Leave the pictures out. Retype exactly the lines below from the one containing "second a single" through the one containing "python -m improvements spectrum case18482", and no others.

========================================

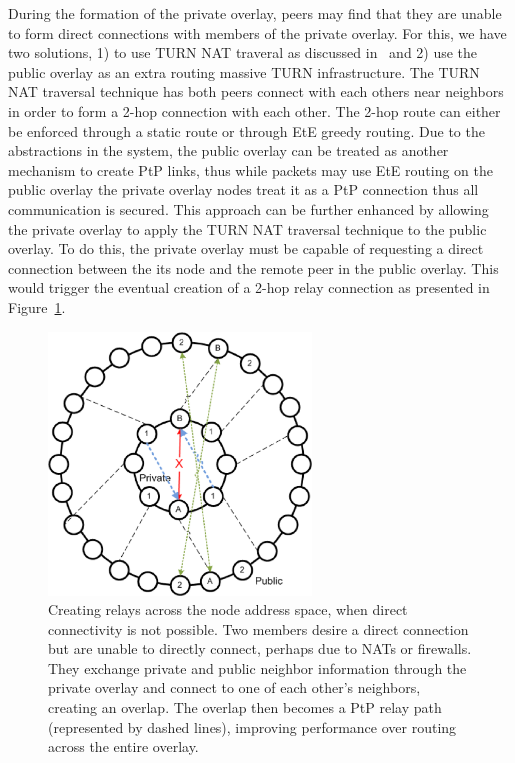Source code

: \documentclass[conference]{IEEEtran}
\begin{document}
During the formation of the private overlay, peers may find that they are
unable to form direct connections with members of the private overlay.  For
this, we have two solutions, 1) to use TURN NAT traveral as discussed
in~\cite{nsdi10} and 2) use the public overlay as an extra routing massive TURN
infrastructure.  The TURN NAT traversal technique has both peers connect with
each others near neighbors in order to form a 2-hop connection with each other.
The 2-hop route can either be enforced through a static route or through EtE
greedy routing.  Due to the abstractions in the system, the public overlay can
be treated as another mechanism to create PtP links, thus while packets may use
EtE routing on the public overlay the private overlay nodes treat it as a PtP
connection thus all communication is secured.  This approach can be further
enhanced by allowing the private overlay to apply the TURN NAT traversal
technique to the public overlay.  To do this, the private overlay must be
capable of requesting a direct connection between the its node and the remote
peer in the public overlay.  This would trigger the eventual creation of a 2-hop
relay connection as presented in Figure~\ref{fig:overlay_relay}.

\begin{figure}[h]
\centering
\includegraphics[width=2.75in]{subring_tunnel.eps}
\caption{Creating relays across the node address space, when direct
connectivity is not possible.  Two members desire a direct connection but are
unable to directly connect, perhaps due to NATs or firewalls.  They exchange
private and public neighbor information through the private overlay and connect
to one of each other's neighbors, creating an overlap.  The overlap then
becomes a PtP relay path (represented by dashed lines), improving performance
over routing across the entire overlay.}
\label{fig:overlay_relay}
\end{figure}
\end{document}
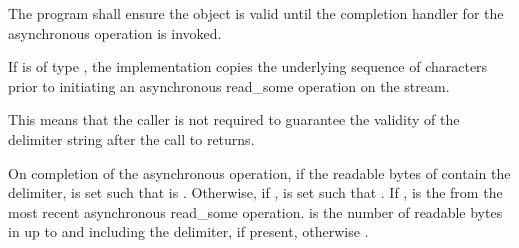 \begin{itemdescr}
\pnum
The program shall ensure the  object  is valid until the completion handler for the asynchronous operation is invoked.

\pnum
If  is of type , the implementation copies the underlying sequence of characters prior to initiating an asynchronous read_some operation on the stream. \begin{note} This means that the caller is not required to guarantee the validity of the delimiter string after the call to  returns. \end{note}

\pnum
On completion of the asynchronous operation, if the readable bytes of  contain the delimiter,  is set such that  is . Otherwise, if ,  is set such that . If ,  is the  from the most recent asynchronous read_some operation.  is the number of readable bytes in  up to and including the delimiter, if present, otherwise .
\end{itemdescr}



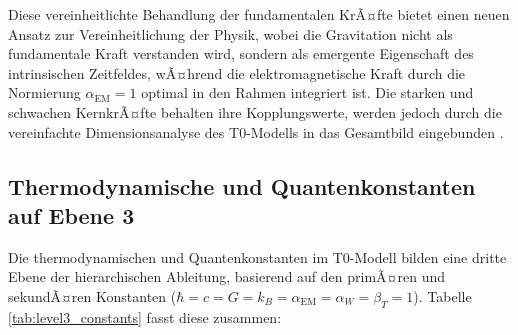 ﻿\documentclass[twocolumn,aps,prl]{revtex4-2}
\begin{document}
{{{{{{{{{{{													Diese vereinheitlichte Behandlung der fundamentalen KrÃ¤fte bietet einen neuen Ansatz zur Vereinheitlichung der Physik, wobei die Gravitation nicht als fundamentale Kraft verstanden wird, sondern als emergente Eigenschaft des intrinsischen Zeitfeldes, wÃ¤hrend die elektromagnetische Kraft durch die Normierung \(\alpha_{\text{EM}} = 1\) optimal in den Rahmen integriert ist. Die starken und schwachen KernkrÃ¤fte behalten ihre Kopplungswerte, werden jedoch durch die vereinfachte Dimensionsanalyse des T0-Modells in das Gesamtbild eingebunden \cite{pascher_emergente_2025}.
													
													\subsection{Thermodynamische und Quantenkonstanten auf Ebene 3}
													\label{subsec:level3_thermo_quantum}
													
													Die thermodynamischen und Quantenkonstanten im T0-Modell bilden eine dritte Ebene der hierarchischen Ableitung, basierend auf den primÃ¤ren und sekundÃ¤ren Konstanten (\(\hbar = c = G = k_B = \alpha_{\text{EM}} = \alpha_W = \beta_T = 1\)). Tabelle \ref{tab:level3_constants} fasst diese zusammen:
													
}}}}}}}}}}}
\end{document}
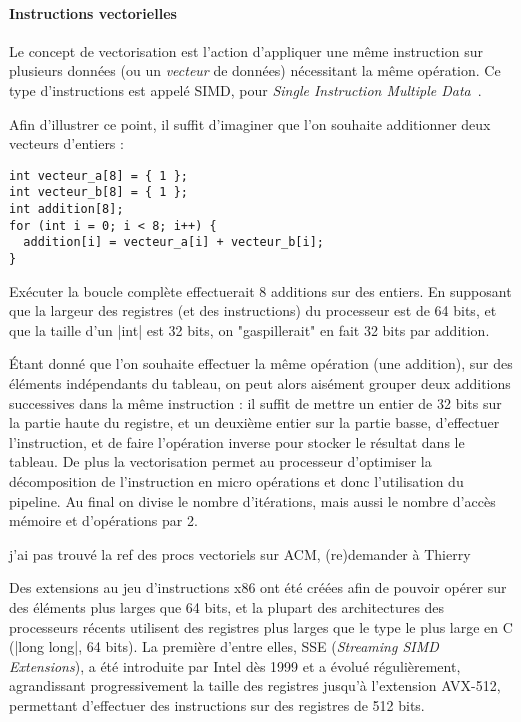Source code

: \paragraph{Instructions vectorielles}\label{sec:context:numa:simd}

Le concept de vectorisation est l'action d'appliquer une même instruction sur plusieurs données (ou un \emph{vecteur} de données) nécessitant la même opération.
Ce type d'instructions est appelé SIMD, pour \emph{Single Instruction Multiple Data}~\cite{Flynn1966}.

Afin d'illustrer ce point, il suffit d'imaginer que l'on souhaite additionner deux vecteurs d'entiers :
\begin{lstlisting}
int vecteur_a[8] = { 1 };
int vecteur_b[8] = { 1 };
int addition[8];
for (int i = 0; i < 8; i++) {
  addition[i] = vecteur_a[i] + vecteur_b[i];
}
\end{lstlisting}

Exécuter la boucle complète effectuerait 8 additions sur des entiers.
En supposant que la largeur des registres (et des instructions) du processeur est de 64 bits, et que la taille d'un |int| est 32 bits, on "gaspillerait" en fait 32 bits par addition.

Étant donné que l'on souhaite effectuer la même opération (une addition), sur des éléments indépendants du tableau, on peut alors aisément grouper deux additions successives dans la même instruction : il suffit de mettre un entier de 32 bits sur la partie haute du registre, et un deuxième entier sur la partie basse, d'effectuer l'instruction, et de faire l'opération inverse pour stocker le résultat dans le tableau.
De plus la vectorisation permet au processeur d'optimiser la décomposition de l'instruction en micro opérations et donc l'utilisation du pipeline.
Au final on divise le nombre d'itérations, mais aussi le nombre d'accès mémoire et d'opérations par 2.


\begin{todo}
  j'ai pas trouvé la ref des procs vectoriels sur ACM, (re)demander à Thierry
\end{todo}

Des extensions au jeu d'instructions x86 ont été créées afin de pouvoir opérer sur des éléments plus larges que 64 bits, et la plupart des architectures des processeurs récents utilisent des registres plus larges que le type le plus large en C (|long long|, 64 bits).
La première d'entre elles, SSE (\emph{Streaming SIMD Extensions}), a été introduite par Intel dès 1999 et a évolué régulièrement, agrandissant progressivement la taille des registres jusqu'à l'extension AVX-512, permettant d'effectuer des instructions sur des registres de 512 bits.

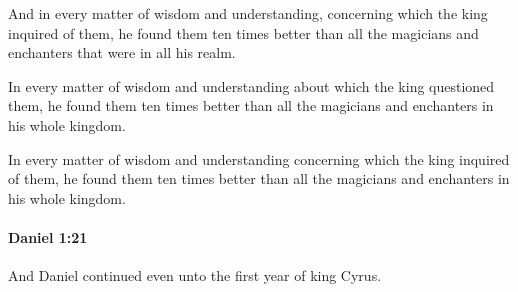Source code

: 			\begin{versebox}
					\item[BHS] 
					\item[LXX] 
					\item[ASV] And in every matter of wisdom and understanding, concerning which the king inquired of them, he found them ten times better than all the magicians and enchanters that were in all his realm.
					\item[NIV] In every matter of wisdom and understanding about which the king questioned them, he found them ten times better than all the magicians and enchanters in his whole kingdom.
					\item[NRSV] In every matter of wisdom and understanding concerning which the king inquired of them, he found them ten times better than all the magicians and enchanters in his whole kingdom.
			\end{versebox}

		\paragraph{Daniel 1:21} %
			\label{DANIEL-1-21}

			And Daniel continued even unto the first year of king Cyrus.

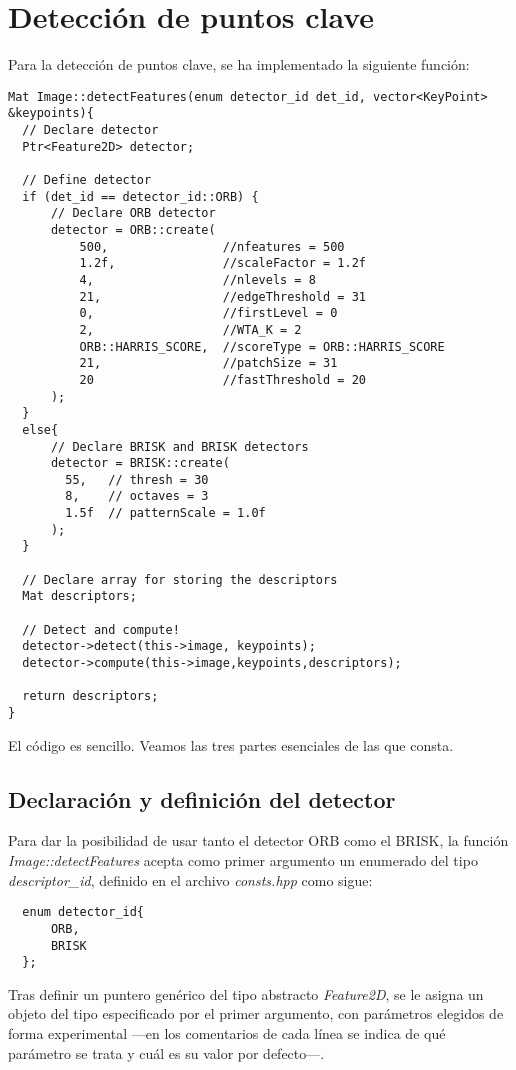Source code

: \documentclass[a4paper, 11pt]{article}
\theoremstyle{definition}
\theoremstyle{theorem}
\begin{document}
  \section{Detección de puntos clave}
  Para la detección de puntos clave, se ha implementado la siguiente función:
  \begin{lstlisting}
Mat Image::detectFeatures(enum detector_id det_id, vector<KeyPoint> &keypoints){
  // Declare detector
  Ptr<Feature2D> detector;

  // Define detector
  if (det_id == detector_id::ORB) {
      // Declare ORB detector
      detector = ORB::create(
          500,                //nfeatures = 500
          1.2f,               //scaleFactor = 1.2f
          4,                  //nlevels = 8
          21,                 //edgeThreshold = 31
          0,                  //firstLevel = 0
          2,                  //WTA_K = 2
          ORB::HARRIS_SCORE,  //scoreType = ORB::HARRIS_SCORE
          21,                 //patchSize = 31
          20                  //fastThreshold = 20
      );
  }
  else{
      // Declare BRISK and BRISK detectors
      detector = BRISK::create(
        55,   // thresh = 30
        8,    // octaves = 3
        1.5f  // patternScale = 1.0f
      );
  }

  // Declare array for storing the descriptors
  Mat descriptors;

  // Detect and compute!
  detector->detect(this->image, keypoints);
  detector->compute(this->image,keypoints,descriptors);

  return descriptors;
}
  \end{lstlisting}

  El código es sencillo. Veamos las tres partes esenciales de las que consta.

  \subsection{Declaración y definición del detector}
  Para dar la posibilidad de usar tanto el detector ORB como el BRISK, la función \emph{Image::detectFeatures} acepta como primer argumento un enumerado del tipo \emph{descriptor\_id}, definido en el archivo \emph{consts.hpp} como sigue:
  \begin{lstlisting}
  enum detector_id{
      ORB,
      BRISK
  };
  \end{lstlisting}

  Tras definir un puntero genérico del tipo abstracto \emph{Feature2D}, se le asigna un objeto del tipo especificado por el primer argumento, con parámetros elegidos de forma experimental ---en los comentarios de cada línea se indica de qué parámetro se trata y cuál es su valor por defecto---.
\end{document}
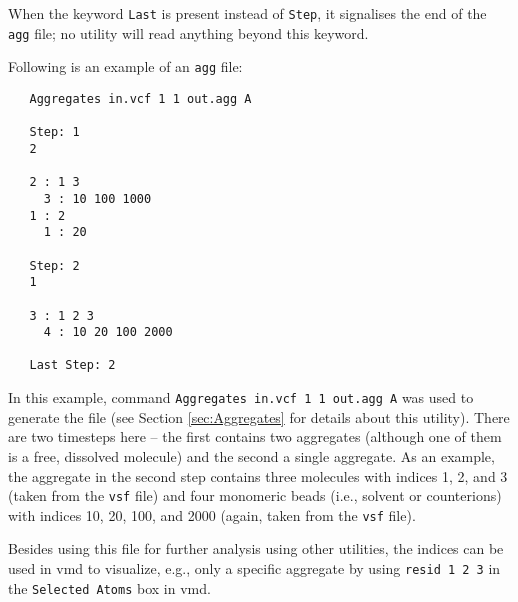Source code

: When the keyword \texttt{Last} is present instead of \texttt{Step}, it
signalises the end of the \texttt{agg} file; no utility will read anything
beyond this keyword.

Following is an example of an \texttt{agg} file:

\begin{verbatim}
   Aggregates in.vcf 1 1 out.agg A

   Step: 1
   2

   2 : 1 3
     3 : 10 100 1000
   1 : 2
     1 : 20

   Step: 2
   1

   3 : 1 2 3
     4 : 10 20 100 2000

   Last Step: 2
\end{verbatim}

In this example, command \texttt{Aggregates in.vcf 1 1 out.agg A} was used
to generate the file (see Section \ref{sec:Aggregates} for details about
this utility). There are two timesteps here -- the first contains two
aggregates (although one of them is a free, dissolved molecule) and the
second a single aggregate.  As an example, the aggregate in the second step
contains three molecules with indices 1, 2, and 3 (taken from the
\texttt{vsf} file) and four monomeric beads (i.e., solvent or counterions)
with indices 10, 20, 100, and 2000 (again, taken from the \texttt{vsf}
file).

Besides using this file for further analysis using other utilities, the
indices can be used in vmd to visualize, e.g., only a specific aggregate by
using \texttt{resid 1 2 3} in the \texttt{Selected Atoms} box in vmd.
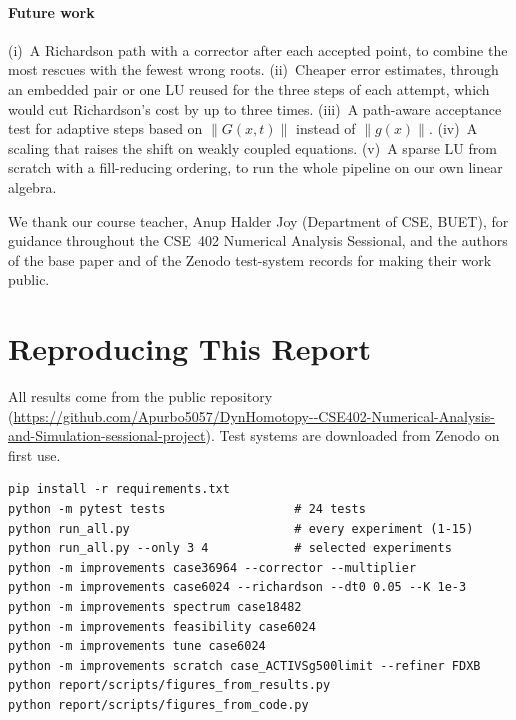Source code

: \documentclass[sigconf,nonacm]{acmart}
\newcommand{\norm}[1]{\lVert #1\rVert}
\newcommand{\repo}{\url{https://github.com/Apurbo5057/DynHomotopy--CSE402-Numerical-Analysis-and-Simulation-sessional-project}}
\begin{document}
\paragraph{Future work} (i)~A Richardson path with a corrector after each accepted point, to combine the
most rescues with the fewest wrong roots. (ii)~Cheaper error estimates, through an embedded pair or one LU
reused for the three steps of each attempt, which would cut Richardson's cost by up to three times. (iii)~A
path-aware acceptance test for adaptive steps based on $\norm{G(x,t)}$ instead of $\norm{g(x)}$. (iv)~A scaling
that raises the shift on weakly coupled equations. (v)~A sparse LU from scratch with a fill-reducing ordering,
to run the whole pipeline on our own linear algebra.

\begin{acks}
We thank our course teacher, Anup Halder Joy (Department of CSE, BUET), for guidance throughout the CSE~402
Numerical Analysis Sessional, and the authors of the base paper and of the Zenodo test-system records for
making their work public.
\end{acks}




\clearpage
\onecolumn
\appendix
\section{Reproducing This Report}\label{app:repro}
All results come from the public repository~\cite{ourrepo} (\repo). Test systems are downloaded from Zenodo
on first use.
\begin{lstlisting}[style=sh]
pip install -r requirements.txt
python -m pytest tests                  # 24 tests
python run_all.py                       # every experiment (1-15)
python run_all.py --only 3 4            # selected experiments
python -m improvements case36964 --corrector --multiplier
python -m improvements case6024 --richardson --dt0 0.05 --K 1e-3
python -m improvements spectrum case18482
python -m improvements feasibility case6024
python -m improvements tune case6024
python -m improvements scratch case_ACTIVSg500limit --refiner FDXB
python report/scripts/figures_from_results.py
python report/scripts/figures_from_code.py
\end{lstlisting}
\end{document}
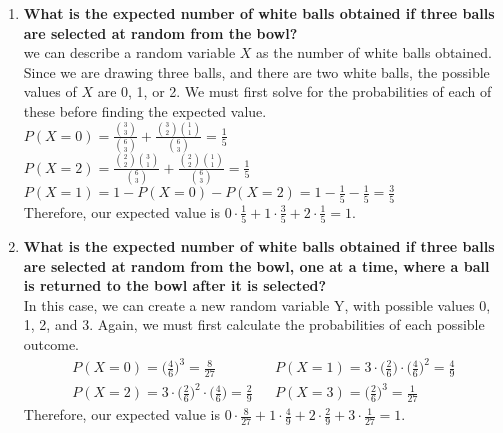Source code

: \documentclass[10pt]{article}
\begin{document}
\begin{enumerate}[label=(\alph*)]
    \item \textbf{What is the expected number of white balls obtained if three balls are selected at random from the bowl?} \\
        we can describe a random variable $X$ as the number of white balls obtained.  Since we are drawing three balls, and there are two
        white balls, the possible values of $X$ are 0, 1, or 2.  We must first solve for the probabilities of each of these before finding the
        expected value. \\

        $P(X=0) = \frac{\binom33}{\binom63} + \frac{\binom32\binom11}{\binom63} = \frac15$ \\
        $P(X=2) = \frac{\binom22\binom31}{\binom63} + \frac{\binom22\binom11}{\binom63} = \frac15$ \\
        $P(X=1) = 1 - P(X=0) - P(X=2) = 1 - \frac15 - \frac15 = \frac35$ \\

        Therefore, our expected value is $0 \cdot \frac15 + 1 \cdot \frac35 + 2 \cdot \frac15 = 1$.

    \item \textbf{What is the expected number of white balls obtained if three balls are selected at random from the bowl, one at a 
        time, where a ball is returned to the bowl after it is selected?} \\
        In this case, we can create a new random variable Y, with possible values 0, 1, 2, and 3.  Again, we must first calculate the probabilities
        of each possible outcome. 
        \begin{align*}
            P(X=0) = \Big(\frac46\Big)^3 = \frac{8}{27} && P(X=1) = 3 \cdot \Big(\frac26\Big) \cdot \Big(\frac46\Big)^2 = \frac49 \\
            P(X=2) = 3 \cdot \Big(\frac26\Big)^2 \cdot \Big(\frac46\Big) = \frac29 && P(X=3) = \Big(\frac26\Big)^3 = \frac{1}{27}
        \end{align*}
        Therefore, our expected value is $0 \cdot \frac{8}{27} + 1 \cdot \frac49 + 2 \cdot \frac29 + 3 \cdot \frac{1}{27} = 1$.
\end{enumerate}
\end{document}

========================================

#### [Response to this task]
second a single aggregate.  As an example, the aggregate in the second step
contains three molecules with indices 1, 2, and 3 (taken from the
\texttt{vsf} file) and four monomeric beads (i.e., solvent or counterions)
with indices 10, 20, 100, and 2000 (again, taken from the \texttt{vsf}
file).

Besides using this file for further analysis using other utilities, the
indices can be used in vmd to visualize, e.g., only a specific aggregate by
using \texttt{resid 1 2 3} in the \texttt{Selected Atoms} box in vmd.
Source code

: \documentclass[sigconf,nonacm]{acmart}
\newcommand{\norm}[1]{\lVert #1\rVert}
\newcommand{\repo}{\url{https://github.com/Apurbo5057/DynHomotopy--CSE402-Numerical-Analysis-and-Simulation-sessional-project}}
\begin{document}
\paragraph{Future work} (i)~A Richardson path with a corrector after each accepted point, to combine the
most rescues with the fewest wrong roots. (ii)~Cheaper error estimates, through an embedded pair or one LU
reused for the three steps of each attempt, which would cut Richardson's cost by up to three times. (iii)~A
path-aware acceptance test for adaptive steps based on $\norm{G(x,t)}$ instead of $\norm{g(x)}$. (iv)~A scaling
that raises the shift on weakly coupled equations. (v)~A sparse LU from scratch with a fill-reducing ordering,
to run the whole pipeline on our own linear algebra.

\begin{acks}
We thank our course teacher, Anup Halder Joy (Department of CSE, BUET), for guidance throughout the CSE~402
Numerical Analysis Sessional, and the authors of the base paper and of the Zenodo test-system records for
making their work public.
\end{acks}




\clearpage
\onecolumn
\appendix
\section{Reproducing This Report}\label{app:repro}
All results come from the public repository~\cite{ourrepo} (\repo). Test systems are downloaded from Zenodo
on first use.
\begin{lstlisting}[style=sh]
pip install -r requirements.txt
python -m pytest tests                  # 24 tests
python run_all.py                       # every experiment (1-15)
python run_all.py --only 3 4            # selected experiments
python -m improvements case36964 --corrector --multiplier
python -m improvements case6024 --richardson --dt0 0.05 --K 1e-3
python -m improvements spectrum case18482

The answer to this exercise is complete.